==== Given records ====
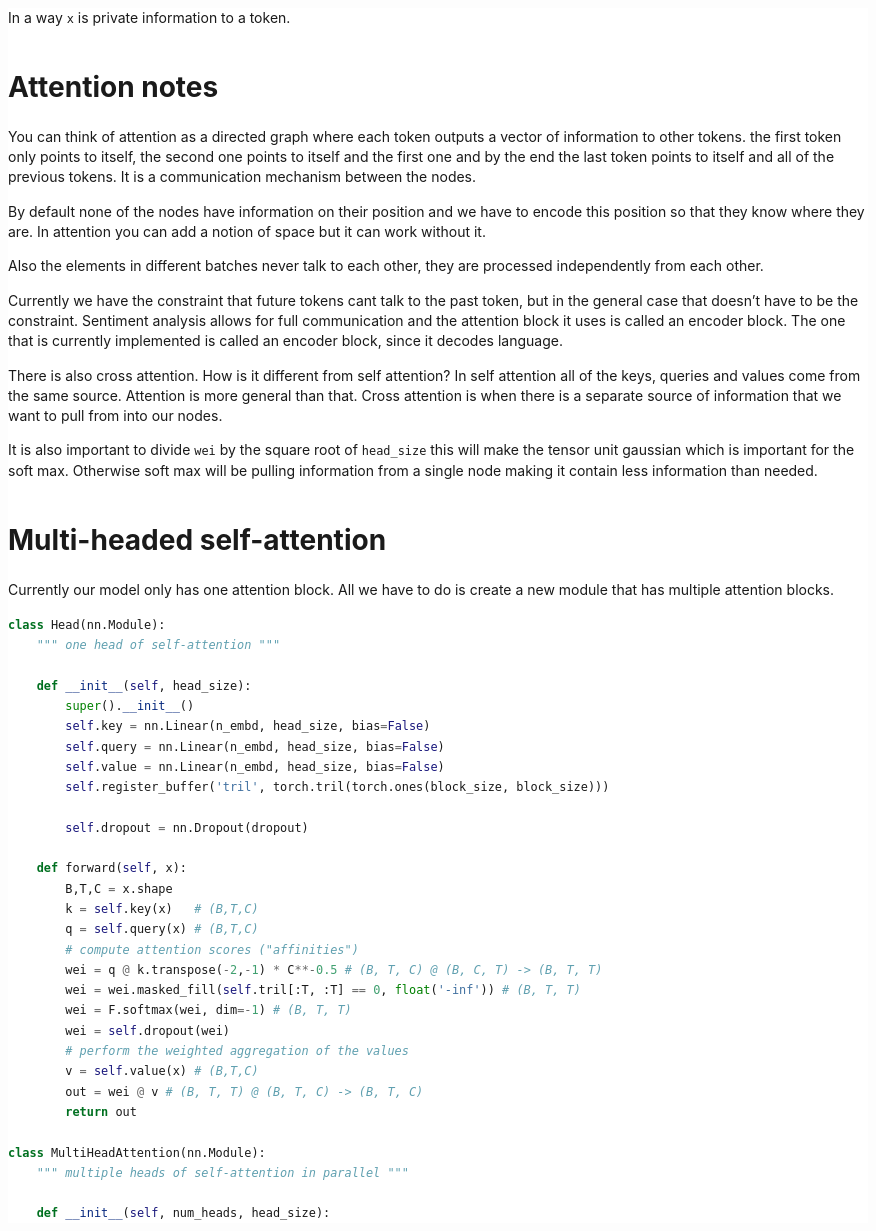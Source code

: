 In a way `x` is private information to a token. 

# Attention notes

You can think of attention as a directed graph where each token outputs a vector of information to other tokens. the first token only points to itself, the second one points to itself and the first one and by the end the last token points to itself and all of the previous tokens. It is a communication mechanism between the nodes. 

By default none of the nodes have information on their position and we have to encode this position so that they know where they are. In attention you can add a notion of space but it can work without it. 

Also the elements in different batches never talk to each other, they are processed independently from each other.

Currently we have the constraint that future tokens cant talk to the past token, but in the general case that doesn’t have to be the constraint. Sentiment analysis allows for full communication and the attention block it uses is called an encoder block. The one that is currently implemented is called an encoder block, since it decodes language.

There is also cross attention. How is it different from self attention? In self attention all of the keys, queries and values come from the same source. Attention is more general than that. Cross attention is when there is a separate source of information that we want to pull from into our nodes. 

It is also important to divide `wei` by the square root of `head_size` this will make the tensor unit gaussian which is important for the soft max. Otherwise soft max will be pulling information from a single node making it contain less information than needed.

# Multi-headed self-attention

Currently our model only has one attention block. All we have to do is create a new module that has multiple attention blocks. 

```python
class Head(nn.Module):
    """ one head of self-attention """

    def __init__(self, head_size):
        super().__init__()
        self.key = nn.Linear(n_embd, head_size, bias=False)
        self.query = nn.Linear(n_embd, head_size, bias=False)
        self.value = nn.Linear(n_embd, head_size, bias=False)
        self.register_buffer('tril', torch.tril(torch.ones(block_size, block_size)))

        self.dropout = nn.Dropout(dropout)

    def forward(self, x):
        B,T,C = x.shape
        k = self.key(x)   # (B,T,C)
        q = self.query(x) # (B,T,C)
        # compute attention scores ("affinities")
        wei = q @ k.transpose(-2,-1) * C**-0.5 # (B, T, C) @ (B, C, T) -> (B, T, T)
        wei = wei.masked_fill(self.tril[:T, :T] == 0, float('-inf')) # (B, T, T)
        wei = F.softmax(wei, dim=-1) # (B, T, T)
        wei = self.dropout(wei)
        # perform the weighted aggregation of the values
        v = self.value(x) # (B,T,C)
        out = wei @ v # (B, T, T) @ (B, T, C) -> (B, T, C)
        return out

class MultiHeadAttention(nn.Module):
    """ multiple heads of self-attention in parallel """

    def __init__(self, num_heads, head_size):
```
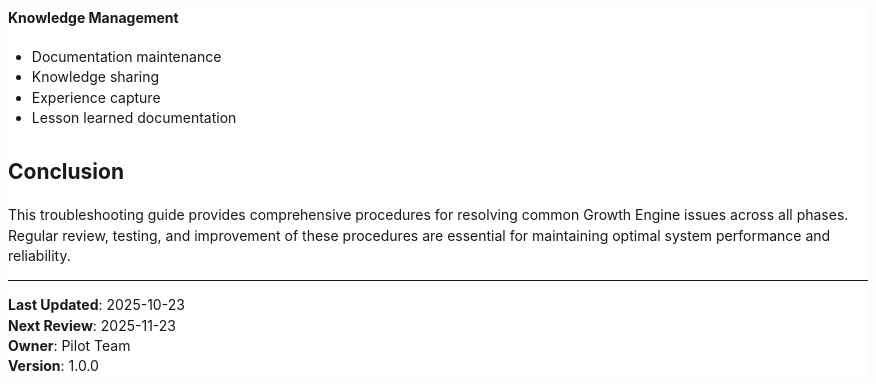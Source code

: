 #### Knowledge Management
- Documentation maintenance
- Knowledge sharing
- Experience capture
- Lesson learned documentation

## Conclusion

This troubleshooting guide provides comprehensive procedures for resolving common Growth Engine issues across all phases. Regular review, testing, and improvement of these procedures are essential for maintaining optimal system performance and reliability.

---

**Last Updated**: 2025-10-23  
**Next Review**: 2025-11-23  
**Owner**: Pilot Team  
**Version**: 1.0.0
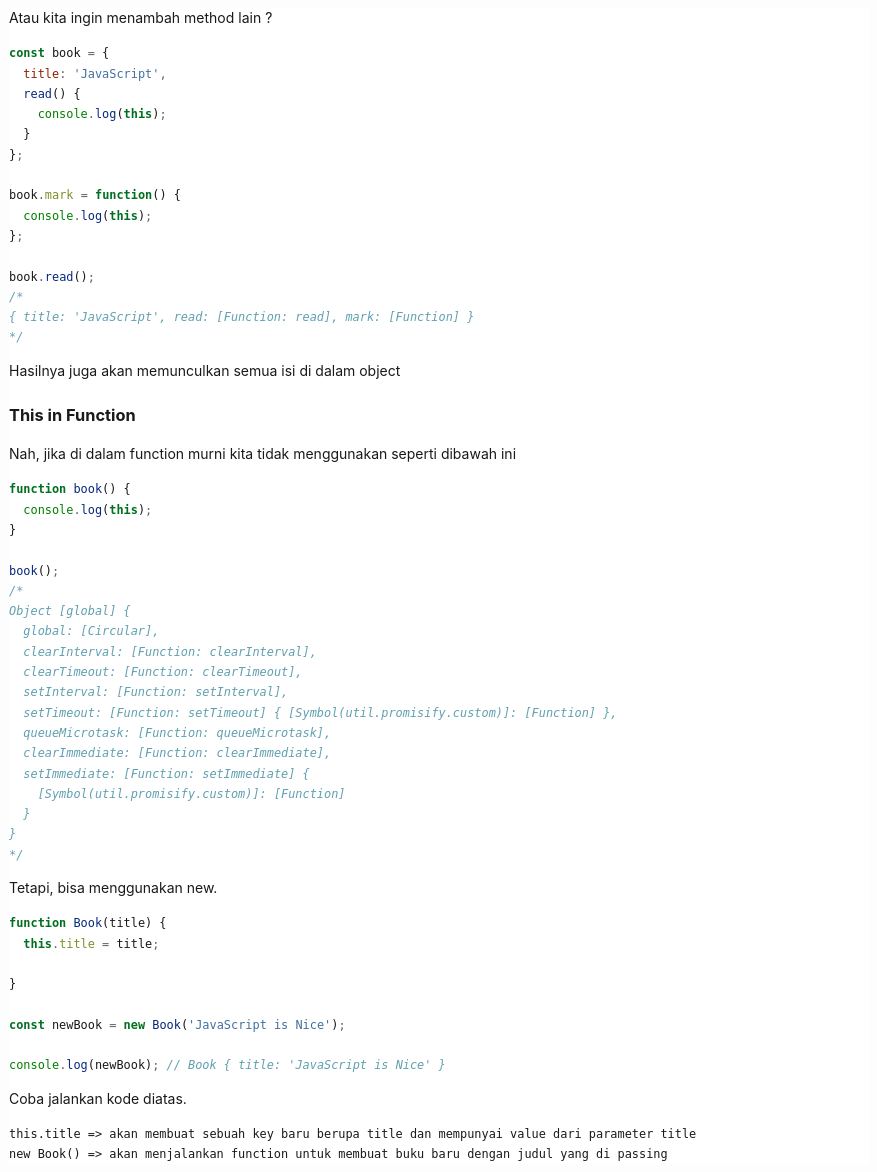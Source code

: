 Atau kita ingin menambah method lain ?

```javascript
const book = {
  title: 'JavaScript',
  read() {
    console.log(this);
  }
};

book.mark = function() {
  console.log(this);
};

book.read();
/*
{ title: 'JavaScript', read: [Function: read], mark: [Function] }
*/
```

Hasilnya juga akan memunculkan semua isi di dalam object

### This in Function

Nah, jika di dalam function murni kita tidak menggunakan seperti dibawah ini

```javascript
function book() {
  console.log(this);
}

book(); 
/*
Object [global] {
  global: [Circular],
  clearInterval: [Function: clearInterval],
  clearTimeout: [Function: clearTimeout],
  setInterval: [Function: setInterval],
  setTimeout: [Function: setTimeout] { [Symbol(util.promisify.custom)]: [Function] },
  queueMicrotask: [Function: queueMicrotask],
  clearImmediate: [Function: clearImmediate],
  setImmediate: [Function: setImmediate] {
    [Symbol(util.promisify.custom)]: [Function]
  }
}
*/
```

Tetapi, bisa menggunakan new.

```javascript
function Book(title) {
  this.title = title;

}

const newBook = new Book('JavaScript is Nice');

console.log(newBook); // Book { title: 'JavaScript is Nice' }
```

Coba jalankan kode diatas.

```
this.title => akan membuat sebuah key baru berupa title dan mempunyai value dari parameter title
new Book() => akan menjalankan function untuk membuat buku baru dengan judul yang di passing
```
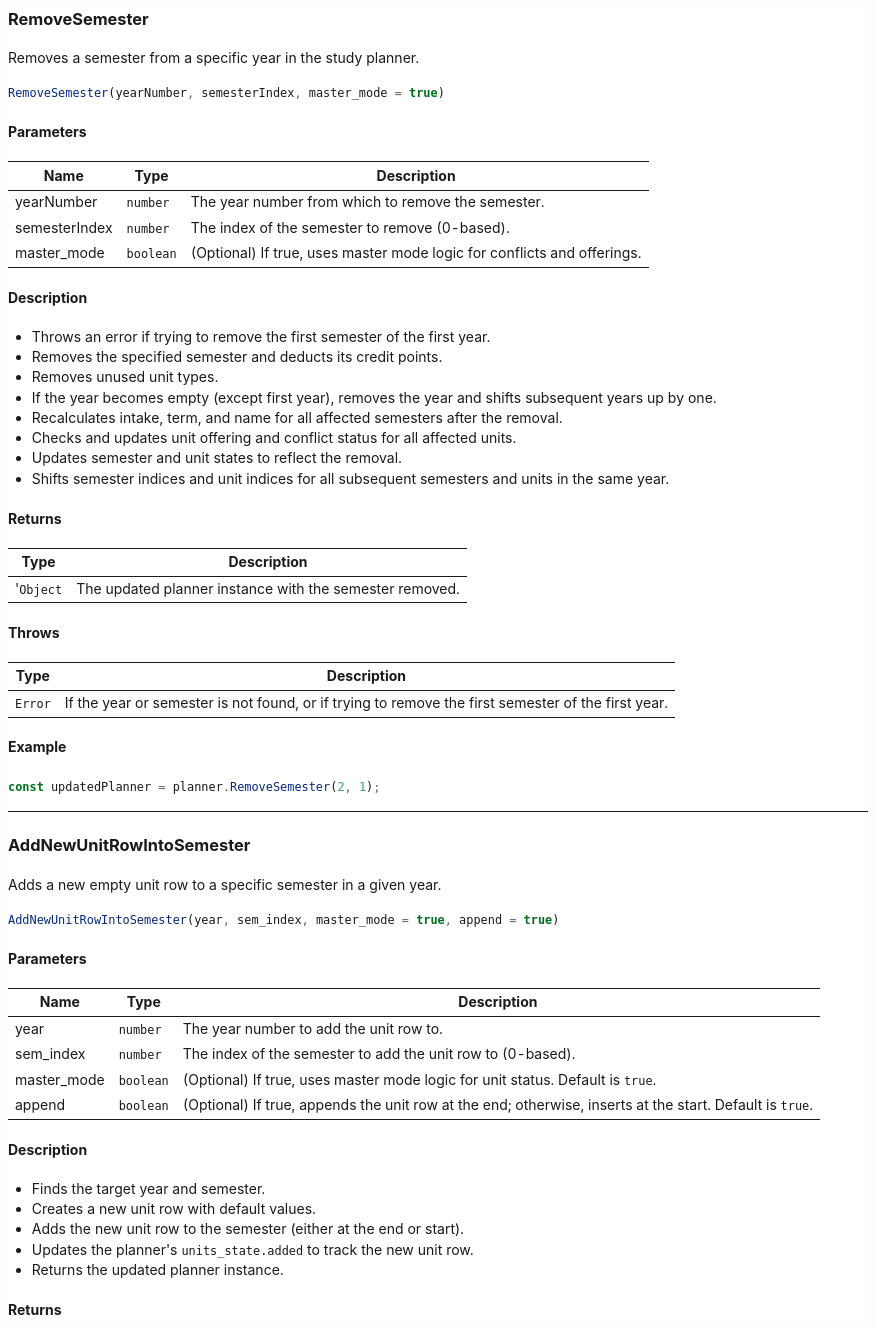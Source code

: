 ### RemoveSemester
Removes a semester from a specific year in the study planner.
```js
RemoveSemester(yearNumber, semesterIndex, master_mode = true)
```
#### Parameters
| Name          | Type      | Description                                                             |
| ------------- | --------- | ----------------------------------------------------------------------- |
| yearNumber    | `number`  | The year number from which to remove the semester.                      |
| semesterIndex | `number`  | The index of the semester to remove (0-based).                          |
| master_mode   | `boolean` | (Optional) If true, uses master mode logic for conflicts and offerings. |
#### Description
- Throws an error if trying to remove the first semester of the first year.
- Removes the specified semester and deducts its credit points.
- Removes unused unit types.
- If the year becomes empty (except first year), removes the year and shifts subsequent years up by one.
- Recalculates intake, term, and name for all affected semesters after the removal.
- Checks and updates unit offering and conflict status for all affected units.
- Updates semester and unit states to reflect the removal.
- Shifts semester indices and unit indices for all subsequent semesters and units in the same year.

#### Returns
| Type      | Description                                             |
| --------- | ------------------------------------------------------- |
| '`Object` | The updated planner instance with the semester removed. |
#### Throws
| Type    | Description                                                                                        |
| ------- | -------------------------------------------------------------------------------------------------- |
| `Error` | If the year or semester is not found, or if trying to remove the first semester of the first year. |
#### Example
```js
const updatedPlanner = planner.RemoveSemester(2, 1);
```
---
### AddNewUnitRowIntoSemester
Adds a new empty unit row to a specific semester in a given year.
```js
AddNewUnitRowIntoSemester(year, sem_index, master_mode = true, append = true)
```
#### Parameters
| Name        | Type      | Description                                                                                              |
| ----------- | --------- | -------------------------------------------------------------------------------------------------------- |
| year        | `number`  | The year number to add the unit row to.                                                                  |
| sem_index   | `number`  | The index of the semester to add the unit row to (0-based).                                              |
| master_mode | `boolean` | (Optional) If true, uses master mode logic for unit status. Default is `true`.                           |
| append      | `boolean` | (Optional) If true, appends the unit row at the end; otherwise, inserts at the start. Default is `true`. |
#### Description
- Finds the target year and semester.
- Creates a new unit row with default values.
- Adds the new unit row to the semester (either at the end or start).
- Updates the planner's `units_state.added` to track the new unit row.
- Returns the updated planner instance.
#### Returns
====
_Required work_. Each record should be given again exactly, with no picture carried over.

_Exercise response_.
Source code

: In a way `x` is private information to a token. 

# Attention notes

You can think of attention as a directed graph where each token outputs a vector of information to other tokens. the first token only points to itself, the second one points to itself and the first one and by the end the last token points to itself and all of the previous tokens. It is a communication mechanism between the nodes. 

By default none of the nodes have information on their position and we have to encode this position so that they know where they are. In attention you can add a notion of space but it can work without it. 

Also the elements in different batches never talk to each other, they are processed independently from each other.

Currently we have the constraint that future tokens cant talk to the past token, but in the general case that doesn’t have to be the constraint. Sentiment analysis allows for full communication and the attention block it uses is called an encoder block. The one that is currently implemented is called an encoder block, since it decodes language.

There is also cross attention. How is it different from self attention? In self attention all of the keys, queries and values come from the same source. Attention is more general than that. Cross attention is when there is a separate source of information that we want to pull from into our nodes. 

It is also important to divide `wei` by the square root of `head_size` this will make the tensor unit gaussian which is important for the soft max. Otherwise soft max will be pulling information from a single node making it contain less information than needed.

# Multi-headed self-attention

Currently our model only has one attention block. All we have to do is create a new module that has multiple attention blocks. 

```python
class Head(nn.Module):
    """ one head of self-attention """

    def __init__(self, head_size):
        super().__init__()
        self.key = nn.Linear(n_embd, head_size, bias=False)
        self.query = nn.Linear(n_embd, head_size, bias=False)
        self.value = nn.Linear(n_embd, head_size, bias=False)
        self.register_buffer('tril', torch.tril(torch.ones(block_size, block_size)))

        self.dropout = nn.Dropout(dropout)

    def forward(self, x):
        B,T,C = x.shape
        k = self.key(x)   # (B,T,C)
        q = self.query(x) # (B,T,C)
        # compute attention scores ("affinities")
        wei = q @ k.transpose(-2,-1) * C**-0.5 # (B, T, C) @ (B, C, T) -> (B, T, T)
        wei = wei.masked_fill(self.tril[:T, :T] == 0, float('-inf')) # (B, T, T)
        wei = F.softmax(wei, dim=-1) # (B, T, T)
        wei = self.dropout(wei)
        # perform the weighted aggregation of the values
        v = self.value(x) # (B,T,C)
        out = wei @ v # (B, T, T) @ (B, T, C) -> (B, T, C)
        return out

class MultiHeadAttention(nn.Module):
    """ multiple heads of self-attention in parallel """

    def __init__(self, num_heads, head_size):
```
Source code

: #### Knowledge Management
- Documentation maintenance
- Knowledge sharing
- Experience capture
- Lesson learned documentation

## Conclusion

This troubleshooting guide provides comprehensive procedures for resolving common Growth Engine issues across all phases. Regular review, testing, and improvement of these procedures are essential for maintaining optimal system performance and reliability.

---

**Last Updated**: 2025-10-23  
**Next Review**: 2025-11-23  
**Owner**: Pilot Team  
**Version**: 1.0.0
Source code

: Atau kita ingin menambah method lain ?

```javascript
const book = {
  title: 'JavaScript',
  read() {
    console.log(this);
  }
};

book.mark = function() {
  console.log(this);
};

book.read();
/*
{ title: 'JavaScript', read: [Function: read], mark: [Function] }
*/
```

Hasilnya juga akan memunculkan semua isi di dalam object

### This in Function

Nah, jika di dalam function murni kita tidak menggunakan seperti dibawah ini

```javascript
function book() {
  console.log(this);
}

book(); 
/*
Object [global] {
  global: [Circular],
  clearInterval: [Function: clearInterval],
  clearTimeout: [Function: clearTimeout],
  setInterval: [Function: setInterval],
  setTimeout: [Function: setTimeout] { [Symbol(util.promisify.custom)]: [Function] },
  queueMicrotask: [Function: queueMicrotask],
  clearImmediate: [Function: clearImmediate],
  setImmediate: [Function: setImmediate] {
    [Symbol(util.promisify.custom)]: [Function]
  }
}
*/
```

Tetapi, bisa menggunakan new.

```javascript
function Book(title) {
  this.title = title;

}

const newBook = new Book('JavaScript is Nice');

console.log(newBook); // Book { title: 'JavaScript is Nice' }
```

Coba jalankan kode diatas.

```
this.title => akan membuat sebuah key baru berupa title dan mempunyai value dari parameter title
new Book() => akan menjalankan function untuk membuat buku baru dengan judul yang di passing
```
Source code

: ### RemoveSemester
Removes a semester from a specific year in the study planner.
```js
RemoveSemester(yearNumber, semesterIndex, master_mode = true)
```
#### Parameters
| Name          | Type      | Description                                                             |
| ------------- | --------- | ----------------------------------------------------------------------- |
| yearNumber    | `number`  | The year number from which to remove the semester.                      |
| semesterIndex | `number`  | The index of the semester to remove (0-based).                          |
| master_mode   | `boolean` | (Optional) If true, uses master mode logic for conflicts and offerings. |
#### Description
- Throws an error if trying to remove the first semester of the first year.
- Removes the specified semester and deducts its credit points.
- Removes unused unit types.
- If the year becomes empty (except first year), removes the year and shifts subsequent years up by one.
- Recalculates intake, term, and name for all affected semesters after the removal.
- Checks and updates unit offering and conflict status for all affected units.
- Updates semester and unit states to reflect the removal.
- Shifts semester indices and unit indices for all subsequent semesters and units in the same year.

#### Returns
| Type      | Description                                             |
| --------- | ------------------------------------------------------- |
| '`Object` | The updated planner instance with the semester removed. |
#### Throws
| Type    | Description                                                                                        |
| ------- | -------------------------------------------------------------------------------------------------- |
| `Error` | If the year or semester is not found, or if trying to remove the first semester of the first year. |
#### Example
```js
const updatedPlanner = planner.RemoveSemester(2, 1);
```
---
### AddNewUnitRowIntoSemester
Adds a new empty unit row to a specific semester in a given year.
```js
AddNewUnitRowIntoSemester(year, sem_index, master_mode = true, append = true)
```
#### Parameters
| Name        | Type      | Description                                                                                              |
| ----------- | --------- | -------------------------------------------------------------------------------------------------------- |
| year        | `number`  | The year number to add the unit row to.                                                                  |
| sem_index   | `number`  | The index of the semester to add the unit row to (0-based).                                              |
| master_mode | `boolean` | (Optional) If true, uses master mode logic for unit status. Default is `true`.                           |
| append      | `boolean` | (Optional) If true, appends the unit row at the end; otherwise, inserts at the start. Default is `true`. |
#### Description
- Finds the target year and semester.
- Creates a new unit row with default values.
- Adds the new unit row to the semester (either at the end or start).
- Updates the planner's `units_state.added` to track the new unit row.
- Returns the updated planner instance.
#### Returns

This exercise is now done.